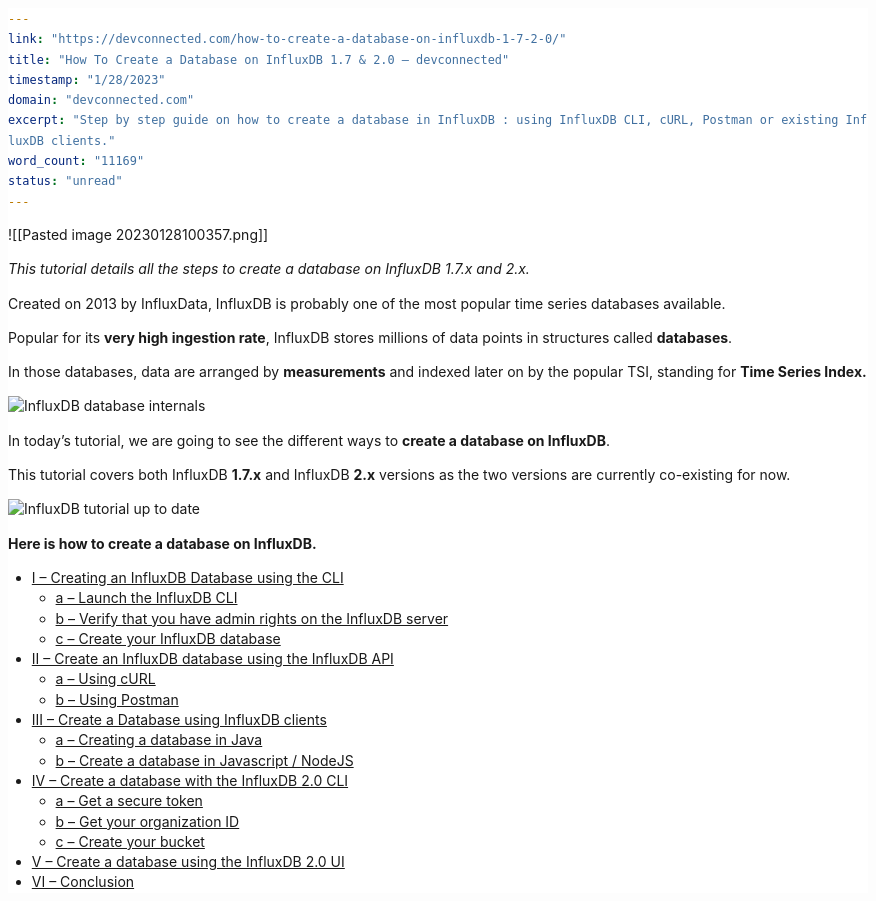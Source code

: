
 ```yaml
---
link: "https://devconnected.com/how-to-create-a-database-on-influxdb-1-7-2-0/"
title: "How To Create a Database on InfluxDB 1.7 & 2.0 – devconnected"
timestamp: "1/28/2023"
domain: "devconnected.com"
excerpt: "Step by step guide on how to create a database in InfluxDB : using InfluxDB CLI, cURL, Postman or existing InfluxDB clients."
word_count: "11169"
status: "unread"
---
```

![[Pasted image 20230128100357.png]]

*This tutorial details all the steps to create a database on InfluxDB 1.7.x and 2.x.*

Created on 2013 by InfluxData, InfluxDB is probably one of the most popular time series databases available.

Popular for its **very high ingestion rate**, InfluxDB stores millions of data points in structures called **databases**.

In those databases, data are arranged by **measurements** and indexed later on by the popular TSI, standing for **Time Series Index.**

![InfluxDB database internals](https://devconnected.com/wp-content/uploads/2019/08/influx-internals.png)

In today’s tutorial, we are going to see the different ways to **create a database on InfluxDB**.

This tutorial covers both InfluxDB **1.7.x** and InfluxDB **2.x** versions as the two versions are currently co-existing for now.

![InfluxDB tutorial up to date](https://devconnected.com/wp-content/uploads/2019/08/up-to-date-3.png)

**Here is how to create a database on InfluxDB.**

-   [I – Creating an InfluxDB Database using the CLI](#I_Creating_an_InfluxDB_Database_using_the_CLI "I – Creating an InfluxDB Database using the CLI")
    -   [a – Launch the InfluxDB CLI](#a_Launch_the_InfluxDB_CLI "a – Launch the InfluxDB CLI")
    -   [b – Verify that you have admin rights on the InfluxDB server](#b_Verify_that_you_have_admin_rights_on_the_InfluxDB_server "b – Verify that you have admin rights on the InfluxDB server")
    -   [c – Create your InfluxDB database](#c_Create_your_InfluxDB_database "c – Create your InfluxDB database")
-   [II – Create an InfluxDB database using the InfluxDB API](#II_Create_an_InfluxDB_database_using_the_InfluxDB_API "II – Create an InfluxDB database using the InfluxDB API")
    -   [a – Using cURL](#a_Using_cURL "a – Using cURL")
    -   [b – Using Postman](#b_Using_Postman "b – Using Postman")
-   [III – Create a Database using InfluxDB clients](#III_Create_a_Database_using_InfluxDB_clients "III – Create a Database using InfluxDB clients")
    -   [a – Creating a database in Java](#a_Creating_a_database_in_Java "a – Creating a database in Java")
    -   [b – Create a database in Javascript / NodeJS](#b_Create_a_database_in_Javascript_NodeJS "b – Create a database in Javascript / NodeJS")
-   [IV – Create a database with the InfluxDB 2.0 CLI](#IV_Create_a_database_with_the_InfluxDB_20_CLI "IV – Create a database with the InfluxDB 2.0 CLI")
    -   [a – Get a secure token](#a_Get_a_secure_token "a – Get a secure token")
    -   [b – Get your organization ID](#b_Get_your_organization_ID "b – Get your organization ID")
    -   [c – Create your bucket](#c_Create_your_bucket "c – Create your bucket")
-   [V – Create a database using the InfluxDB 2.0 UI](#V_Create_a_database_using_the_InfluxDB_20_UI "V – Create a database using the InfluxDB 2.0 UI")
-   [VI – Conclusion](#VI_Conclusion "VI – Conclusion")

#### [WORK TASK]
The required answer is the material repeated exactly, with no images in it.

#### [TASK RESPONSE]
Source code

:
 ```yaml
---
link: "https://devconnected.com/how-to-create-a-database-on-influxdb-1-7-2-0/"
title: "How To Create a Database on InfluxDB 1.7 & 2.0 – devconnected"
timestamp: "1/28/2023"
domain: "devconnected.com"
excerpt: "Step by step guide on how to create a database in InfluxDB : using InfluxDB CLI, cURL, Postman or existing InfluxDB clients."
word_count: "11169"
status: "unread"
---
```

![[Pasted image 20230128100357.png]]

*This tutorial details all the steps to create a database on InfluxDB 1.7.x and 2.x.*

Created on 2013 by InfluxData, InfluxDB is probably one of the most popular time series databases available.

Popular for its **very high ingestion rate**, InfluxDB stores millions of data points in structures called **databases**.

In those databases, data are arranged by **measurements** and indexed later on by the popular TSI, standing for **Time Series Index.**

![InfluxDB database internals](https://devconnected.com/wp-content/uploads/2019/08/influx-internals.png)

In today’s tutorial, we are going to see the different ways to **create a database on InfluxDB**.

This tutorial covers both InfluxDB **1.7.x** and InfluxDB **2.x** versions as the two versions are currently co-existing for now.

![InfluxDB tutorial up to date](https://devconnected.com/wp-content/uploads/2019/08/up-to-date-3.png)

**Here is how to create a database on InfluxDB.**

-   [I – Creating an InfluxDB Database using the CLI](#I_Creating_an_InfluxDB_Database_using_the_CLI "I – Creating an InfluxDB Database using the CLI")
    -   [a – Launch the InfluxDB CLI](#a_Launch_the_InfluxDB_CLI "a – Launch the InfluxDB CLI")
    -   [b – Verify that you have admin rights on the InfluxDB server](#b_Verify_that_you_have_admin_rights_on_the_InfluxDB_server "b – Verify that you have admin rights on the InfluxDB server")
    -   [c – Create your InfluxDB database](#c_Create_your_InfluxDB_database "c – Create your InfluxDB database")
-   [II – Create an InfluxDB database using the InfluxDB API](#II_Create_an_InfluxDB_database_using_the_InfluxDB_API "II – Create an InfluxDB database using the InfluxDB API")
    -   [a – Using cURL](#a_Using_cURL "a – Using cURL")
    -   [b – Using Postman](#b_Using_Postman "b – Using Postman")
-   [III – Create a Database using InfluxDB clients](#III_Create_a_Database_using_InfluxDB_clients "III – Create a Database using InfluxDB clients")
    -   [a – Creating a database in Java](#a_Creating_a_database_in_Java "a – Creating a database in Java")
    -   [b – Create a database in Javascript / NodeJS](#b_Create_a_database_in_Javascript_NodeJS "b – Create a database in Javascript / NodeJS")
-   [IV – Create a database with the InfluxDB 2.0 CLI](#IV_Create_a_database_with_the_InfluxDB_20_CLI "IV – Create a database with the InfluxDB 2.0 CLI")
    -   [a – Get a secure token](#a_Get_a_secure_token "a – Get a secure token")
    -   [b – Get your organization ID](#b_Get_your_organization_ID "b – Get your organization ID")
    -   [c – Create your bucket](#c_Create_your_bucket "c – Create your bucket")
-   [V – Create a database using the InfluxDB 2.0 UI](#V_Create_a_database_using_the_InfluxDB_20_UI "V – Create a database using the InfluxDB 2.0 UI")
-   [VI – Conclusion](#VI_Conclusion "VI – Conclusion")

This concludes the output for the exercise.